When you call Take(), it will block(i.e. wait until something is in the queue) for you, so you don't have to write any code with ManualResetEvents and the like, which is a nice simplification.

OTHER TIPS

You can also choose to use the RX framework.

Something like this:

public static Tuple<FileSystemWatcher, Task> Watch(this string path, Action<string> processNewFile)
{
    var watcher = new FileSystemWatcher(path) {EnableRaisingEvents = true};
    return
        Tuple.Create(
            watcher,
            Observable
                .FromEventPattern<FileSystemEventHandler, FileSystemEventArgs>(
                    handler => watcher.Created += handler,
                    handler => watcher.Created -= handler)
                .Select(pattern => pattern.EventArgs.FullPath)
                .ForEachAsync(processNewFile));
}

This approach is async-friendly, concise and removes the need to write a lot of boilerplate code.

The pattern you want is one where the FileSystemEventHandler simply adds file names to a shared queue.

Then this queue can be watched independently by another thread, which then removes items from the queue and processes them.

This way, there's no need to 'stop' the event handler from adding items whilst you're processing a file. It can keep adding more, and it won't affect the worker thread.

I would suggest something like the ConcurrentQueue class to manage your list of files to be processed.

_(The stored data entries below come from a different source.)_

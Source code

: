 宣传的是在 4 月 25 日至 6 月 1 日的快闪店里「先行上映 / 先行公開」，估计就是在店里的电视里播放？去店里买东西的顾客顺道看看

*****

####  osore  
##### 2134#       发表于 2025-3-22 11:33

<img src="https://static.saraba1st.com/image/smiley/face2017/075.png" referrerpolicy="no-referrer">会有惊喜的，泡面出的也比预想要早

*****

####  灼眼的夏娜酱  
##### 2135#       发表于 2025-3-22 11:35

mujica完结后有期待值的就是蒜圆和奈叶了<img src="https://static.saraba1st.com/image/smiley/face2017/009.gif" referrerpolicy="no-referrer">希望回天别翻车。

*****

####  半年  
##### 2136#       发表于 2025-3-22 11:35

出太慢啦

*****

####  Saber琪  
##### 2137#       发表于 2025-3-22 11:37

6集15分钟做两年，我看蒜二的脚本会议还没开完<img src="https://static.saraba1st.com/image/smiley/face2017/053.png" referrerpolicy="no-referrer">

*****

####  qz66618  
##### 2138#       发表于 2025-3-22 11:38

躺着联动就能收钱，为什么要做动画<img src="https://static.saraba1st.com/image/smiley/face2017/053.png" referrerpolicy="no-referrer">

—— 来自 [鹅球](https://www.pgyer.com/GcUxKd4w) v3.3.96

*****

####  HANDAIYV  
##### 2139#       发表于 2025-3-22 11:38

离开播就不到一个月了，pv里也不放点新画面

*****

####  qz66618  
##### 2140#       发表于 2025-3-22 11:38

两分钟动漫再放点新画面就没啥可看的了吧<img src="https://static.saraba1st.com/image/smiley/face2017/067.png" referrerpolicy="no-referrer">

The following sample code by Microsoft shows how to use a BlockingCollection (which wraps ConcurrentQueue) to achieve this:

http://msdn.microsoft.com/en-us/library/dd997371.aspx

You need to use Queue . the queue needs to be handled in a separate thread. so you can handle the files array list without interfering with the watch folder event

You can set a boolean variable, which is set to true if another file is processing and false after its done processing. Meanwhile if the FileSystemEventHandler fires a new event, it checks the variable, which, if is set to true, will wait. Otherwise, set the variable to true itself and carryon.